Records excerpted from a collection:

##############################

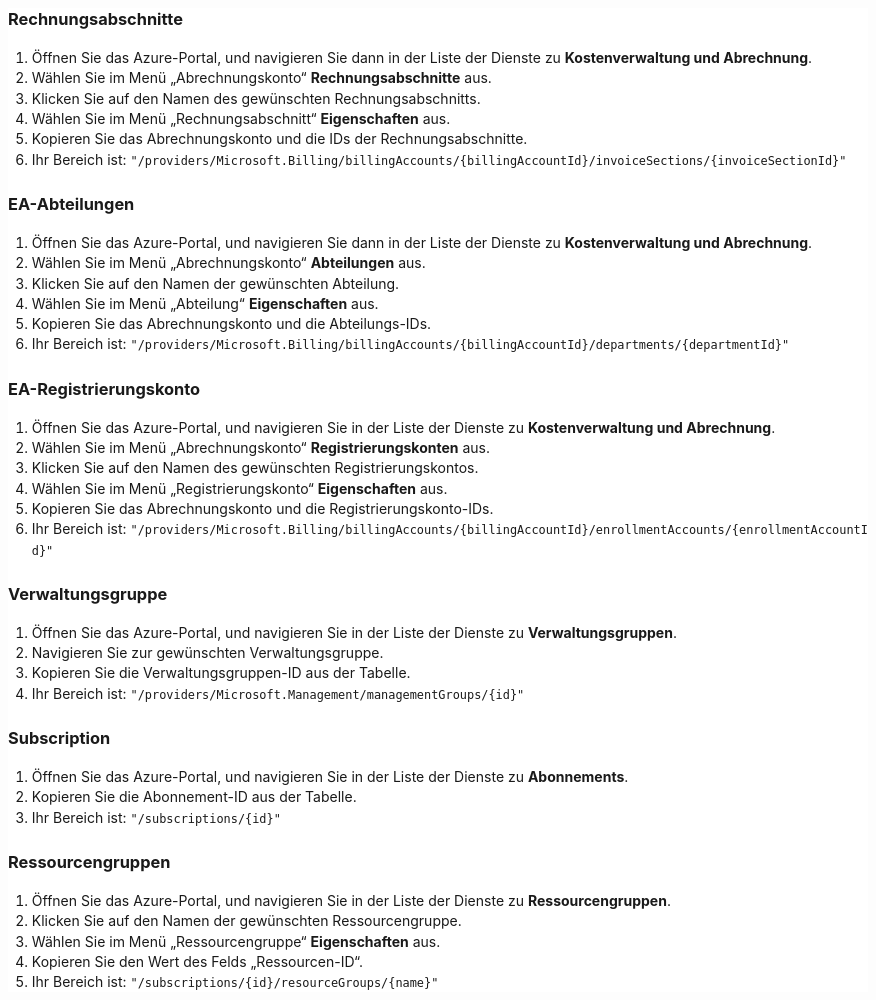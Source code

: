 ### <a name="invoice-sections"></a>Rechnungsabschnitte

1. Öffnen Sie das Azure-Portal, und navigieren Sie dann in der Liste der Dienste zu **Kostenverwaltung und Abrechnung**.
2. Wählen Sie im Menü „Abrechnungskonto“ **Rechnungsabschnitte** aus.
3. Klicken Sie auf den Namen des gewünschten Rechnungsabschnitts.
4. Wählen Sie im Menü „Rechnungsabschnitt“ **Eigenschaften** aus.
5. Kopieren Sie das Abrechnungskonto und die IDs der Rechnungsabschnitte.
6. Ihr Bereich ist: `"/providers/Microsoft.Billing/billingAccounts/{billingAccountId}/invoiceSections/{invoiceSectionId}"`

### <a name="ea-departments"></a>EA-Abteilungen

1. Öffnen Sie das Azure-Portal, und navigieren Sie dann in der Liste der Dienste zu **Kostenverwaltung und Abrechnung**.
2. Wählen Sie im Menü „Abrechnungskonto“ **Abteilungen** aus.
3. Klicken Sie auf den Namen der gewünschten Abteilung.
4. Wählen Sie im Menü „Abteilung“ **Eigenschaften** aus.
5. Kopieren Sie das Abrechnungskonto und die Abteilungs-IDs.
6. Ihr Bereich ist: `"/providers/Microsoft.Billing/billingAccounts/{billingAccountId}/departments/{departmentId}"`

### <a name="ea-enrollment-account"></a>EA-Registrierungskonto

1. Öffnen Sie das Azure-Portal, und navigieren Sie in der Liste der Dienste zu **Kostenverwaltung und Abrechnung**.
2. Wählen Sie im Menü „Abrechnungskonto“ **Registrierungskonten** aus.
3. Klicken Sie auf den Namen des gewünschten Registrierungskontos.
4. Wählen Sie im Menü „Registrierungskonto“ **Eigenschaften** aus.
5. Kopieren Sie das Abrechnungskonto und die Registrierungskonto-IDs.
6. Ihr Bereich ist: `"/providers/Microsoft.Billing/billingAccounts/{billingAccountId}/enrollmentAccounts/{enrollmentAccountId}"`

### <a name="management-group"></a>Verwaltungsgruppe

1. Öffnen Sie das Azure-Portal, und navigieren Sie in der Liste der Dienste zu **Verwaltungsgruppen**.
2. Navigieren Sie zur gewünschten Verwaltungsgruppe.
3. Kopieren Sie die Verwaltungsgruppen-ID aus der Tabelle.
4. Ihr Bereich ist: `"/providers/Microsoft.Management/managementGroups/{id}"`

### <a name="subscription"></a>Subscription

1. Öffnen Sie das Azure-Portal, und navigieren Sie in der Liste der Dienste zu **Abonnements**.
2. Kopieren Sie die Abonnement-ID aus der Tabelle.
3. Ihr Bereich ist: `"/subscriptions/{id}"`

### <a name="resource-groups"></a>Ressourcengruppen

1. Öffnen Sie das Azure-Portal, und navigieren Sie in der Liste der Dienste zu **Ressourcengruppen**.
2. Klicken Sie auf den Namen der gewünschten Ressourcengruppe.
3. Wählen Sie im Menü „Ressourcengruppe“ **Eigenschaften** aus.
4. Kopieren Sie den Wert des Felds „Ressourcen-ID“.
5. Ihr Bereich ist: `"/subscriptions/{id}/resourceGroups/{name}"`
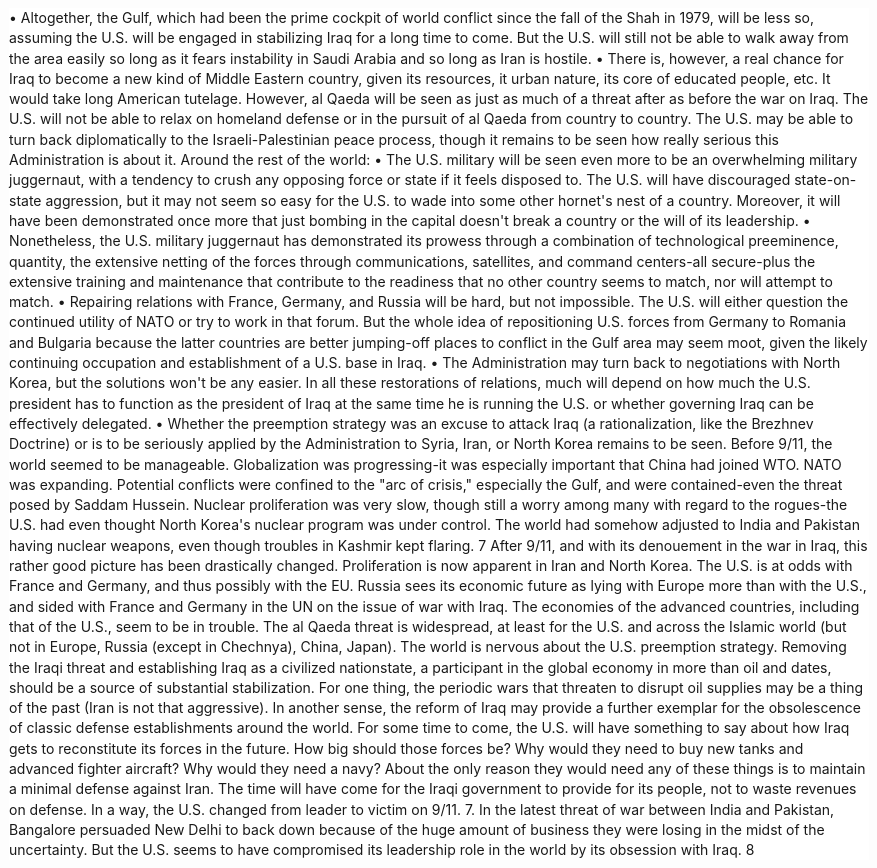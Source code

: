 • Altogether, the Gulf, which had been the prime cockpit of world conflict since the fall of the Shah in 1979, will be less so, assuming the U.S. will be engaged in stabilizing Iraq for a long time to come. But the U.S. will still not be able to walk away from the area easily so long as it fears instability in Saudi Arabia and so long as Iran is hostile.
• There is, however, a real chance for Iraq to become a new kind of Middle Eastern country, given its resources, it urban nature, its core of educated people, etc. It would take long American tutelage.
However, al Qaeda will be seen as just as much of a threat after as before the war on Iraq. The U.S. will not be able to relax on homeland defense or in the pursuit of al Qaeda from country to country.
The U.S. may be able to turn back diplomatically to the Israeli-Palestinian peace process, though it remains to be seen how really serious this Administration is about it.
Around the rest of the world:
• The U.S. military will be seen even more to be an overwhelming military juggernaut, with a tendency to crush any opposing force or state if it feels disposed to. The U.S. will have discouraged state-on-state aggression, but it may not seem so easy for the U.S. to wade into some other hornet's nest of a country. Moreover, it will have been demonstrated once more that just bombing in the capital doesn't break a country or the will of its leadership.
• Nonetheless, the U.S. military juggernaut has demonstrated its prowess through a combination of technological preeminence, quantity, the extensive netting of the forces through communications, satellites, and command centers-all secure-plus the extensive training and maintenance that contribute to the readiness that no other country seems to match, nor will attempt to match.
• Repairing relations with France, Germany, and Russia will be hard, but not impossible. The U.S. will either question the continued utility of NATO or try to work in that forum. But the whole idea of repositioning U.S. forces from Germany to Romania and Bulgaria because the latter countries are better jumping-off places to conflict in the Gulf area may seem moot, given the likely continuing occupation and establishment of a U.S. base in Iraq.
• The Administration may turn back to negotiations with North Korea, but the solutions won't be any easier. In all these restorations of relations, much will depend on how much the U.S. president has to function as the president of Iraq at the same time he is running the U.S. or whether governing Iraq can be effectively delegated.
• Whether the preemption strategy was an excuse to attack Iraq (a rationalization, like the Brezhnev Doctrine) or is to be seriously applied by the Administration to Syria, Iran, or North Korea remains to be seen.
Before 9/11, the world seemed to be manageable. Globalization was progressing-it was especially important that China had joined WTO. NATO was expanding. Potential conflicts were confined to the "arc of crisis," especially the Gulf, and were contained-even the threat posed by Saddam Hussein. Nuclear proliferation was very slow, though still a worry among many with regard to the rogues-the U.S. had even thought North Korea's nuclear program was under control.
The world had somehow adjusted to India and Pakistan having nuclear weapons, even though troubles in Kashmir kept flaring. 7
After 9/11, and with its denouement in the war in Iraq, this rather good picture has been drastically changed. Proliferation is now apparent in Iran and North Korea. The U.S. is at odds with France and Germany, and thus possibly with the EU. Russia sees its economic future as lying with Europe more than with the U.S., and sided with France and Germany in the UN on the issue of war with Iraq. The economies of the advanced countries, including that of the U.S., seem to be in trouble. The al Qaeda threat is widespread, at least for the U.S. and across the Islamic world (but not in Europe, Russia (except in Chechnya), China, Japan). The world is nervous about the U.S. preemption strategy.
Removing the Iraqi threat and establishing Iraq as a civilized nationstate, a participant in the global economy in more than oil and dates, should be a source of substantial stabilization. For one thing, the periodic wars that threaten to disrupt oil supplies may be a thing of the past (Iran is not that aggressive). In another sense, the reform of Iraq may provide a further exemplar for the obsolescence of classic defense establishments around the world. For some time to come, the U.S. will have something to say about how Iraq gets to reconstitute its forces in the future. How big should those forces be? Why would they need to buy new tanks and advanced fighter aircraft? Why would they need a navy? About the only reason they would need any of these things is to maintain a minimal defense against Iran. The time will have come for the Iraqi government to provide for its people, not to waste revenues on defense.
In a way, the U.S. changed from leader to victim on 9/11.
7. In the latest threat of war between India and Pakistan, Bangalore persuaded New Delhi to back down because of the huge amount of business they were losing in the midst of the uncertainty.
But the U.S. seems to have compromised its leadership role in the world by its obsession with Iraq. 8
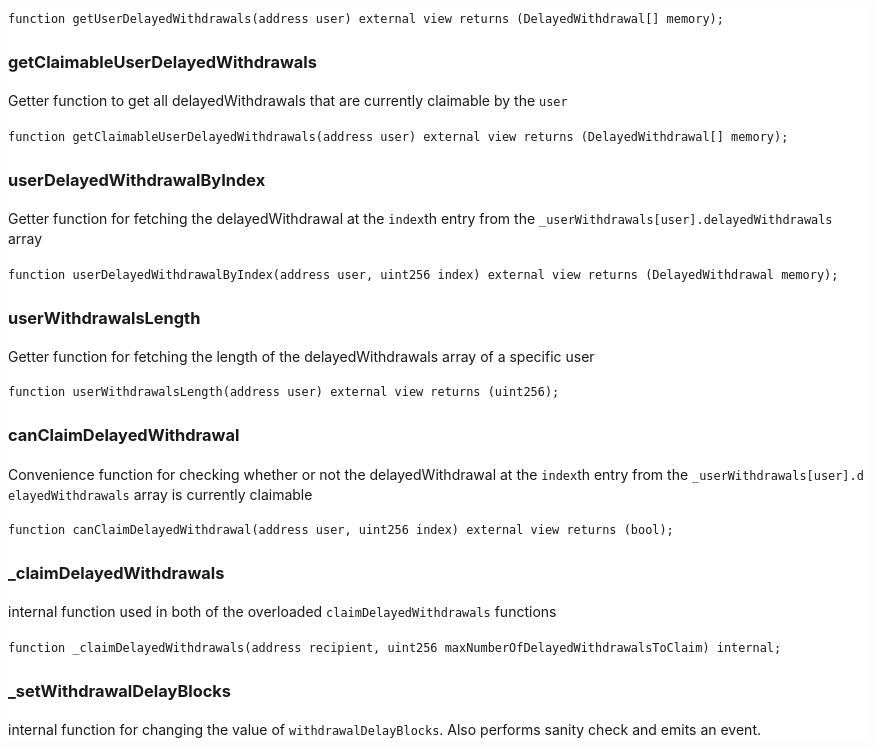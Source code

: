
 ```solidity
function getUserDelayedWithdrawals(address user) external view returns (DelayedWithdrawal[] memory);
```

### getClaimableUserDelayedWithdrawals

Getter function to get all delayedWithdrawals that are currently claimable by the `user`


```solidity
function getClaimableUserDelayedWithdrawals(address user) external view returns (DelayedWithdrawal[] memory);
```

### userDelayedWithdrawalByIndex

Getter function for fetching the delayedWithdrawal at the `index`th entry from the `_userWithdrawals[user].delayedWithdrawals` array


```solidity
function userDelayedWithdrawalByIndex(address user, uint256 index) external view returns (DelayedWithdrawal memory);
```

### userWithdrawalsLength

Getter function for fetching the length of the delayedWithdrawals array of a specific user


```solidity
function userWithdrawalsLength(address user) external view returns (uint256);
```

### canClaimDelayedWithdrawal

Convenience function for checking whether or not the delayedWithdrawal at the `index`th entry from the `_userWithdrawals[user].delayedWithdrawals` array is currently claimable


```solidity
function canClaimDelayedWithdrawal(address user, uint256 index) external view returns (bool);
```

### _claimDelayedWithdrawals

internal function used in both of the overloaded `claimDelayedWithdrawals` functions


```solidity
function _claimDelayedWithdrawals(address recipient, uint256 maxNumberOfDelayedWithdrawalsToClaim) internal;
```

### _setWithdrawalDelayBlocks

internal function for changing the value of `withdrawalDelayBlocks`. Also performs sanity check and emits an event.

##############################

Task objective →
The required output is a copy of each line in the records where the string "returns" occurs.

Written reply →
function getUserDelayedWithdrawals(address user) external view returns (DelayedWithdrawal[] memory);
function getClaimableUserDelayedWithdrawals(address user) external view returns (DelayedWithdrawal[] memory);
function userDelayedWithdrawalByIndex(address user, uint256 index) external view returns (DelayedWithdrawal memory);
function userWithdrawalsLength(address user) external view returns (uint256);
function canClaimDelayedWithdrawal(address user, uint256 index) external view returns (bool);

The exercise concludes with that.